• WHAT IS BEING ASKED: Lines with the word "JavaScript" are the ones wanted. Copy each of them from the entries below.

________________

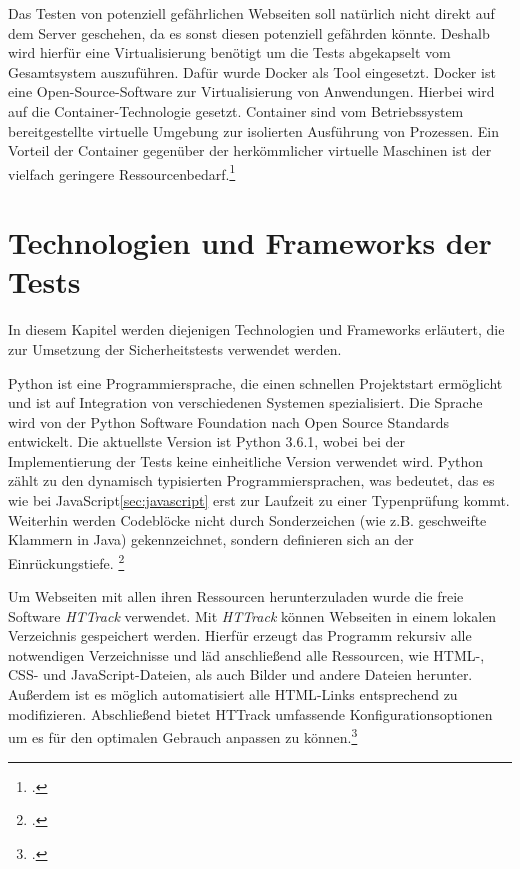 Das Testen von potenziell gefährlichen Webseiten soll natürlich nicht direkt auf dem Server geschehen, da es sonst diesen potenziell gefährden könnte. Deshalb wird hierfür eine Virtualisierung benötigt um die Tests abgekapselt vom Gesamtsystem auszuführen. Dafür wurde Docker als Tool eingesetzt. Docker ist eine Open-Source-Software zur Virtualisierung von Anwendungen. Hierbei wird auf die Container-Technologie gesetzt. Container sind vom Betriebssystem bereitgestellte virtuelle Umgebung zur isolierten Ausführung von Prozessen. Ein Vorteil der Container gegenüber der herkömmlicher virtuelle Maschinen ist der vielfach geringere Ressourcenbedarf.\footcite[Vgl.][]{docker}

\section{Technologien und Frameworks der Tests}

In diesem Kapitel werden diejenigen Technologien und Frameworks erläutert, die zur Umsetzung der Sicherheitstests verwendet werden.

Python ist eine Programmiersprache, die einen schnellen Projektstart ermöglicht und ist auf Integration von verschiedenen Systemen spezialisiert.
Die Sprache wird von der Python Software Foundation nach Open Source Standards entwickelt.
Die aktuellste Version ist Python 3.6.1, wobei bei der Implementierung der Tests keine einheitliche Version verwendet wird.
Python zählt zu den dynamisch typisierten Programmiersprachen, was bedeutet, das es wie bei JavaScript\ref{sec:javascript} erst zur Laufzeit zu einer Typenprüfung kommt.
Weiterhin werden Codeblöcke nicht durch Sonderzeichen (wie z.B. geschweifte Klammern in Java) gekennzeichnet, sondern definieren sich an der Einrückungstiefe.
\footcite{pythonHomepage}


Um Webseiten mit allen ihren Ressourcen herunterzuladen wurde die freie Software \textit{HTTrack} verwendet. Mit \textit{HTTrack} können Webseiten in einem lokalen Verzeichnis gespeichert werden. Hierfür erzeugt das Programm rekursiv alle notwendigen Verzeichnisse und läd anschließend alle Ressourcen, wie \ac{HTML}-, \ac{CSS}- und JavaScript-Dateien, als auch Bilder und andere Dateien herunter. Außerdem ist es möglich automatisiert alle \ac{HTML}-Links entsprechend zu modifizieren. Abschließend bietet HTTrack umfassende Konfigurationsoptionen um es für den optimalen Gebrauch anpassen zu können.\footcite[Vgl.][]{httrack}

________________

• COMPLETED TASK:
Python zählt zu den dynamisch typisierten Programmiersprachen, was bedeutet, das es wie bei JavaScript\ref{sec:javascript} erst zur Laufzeit zu einer Typenprüfung kommt.
Um Webseiten mit allen ihren Ressourcen herunterzuladen wurde die freie Software \textit{HTTrack} verwendet. Mit \textit{HTTrack} können Webseiten in einem lokalen Verzeichnis gespeichert werden. Hierfür erzeugt das Programm rekursiv alle notwendigen Verzeichnisse und läd anschließend alle Ressourcen, wie \ac{HTML}-, \ac{CSS}- und JavaScript-Dateien, als auch Bilder und andere Dateien herunter. Außerdem ist es möglich automatisiert alle \ac{HTML}-Links entsprechend zu modifizieren. Abschließend bietet HTTrack umfassende Konfigurationsoptionen um es für den optimalen Gebrauch anpassen zu können.\footcite[Vgl.][]{httrack}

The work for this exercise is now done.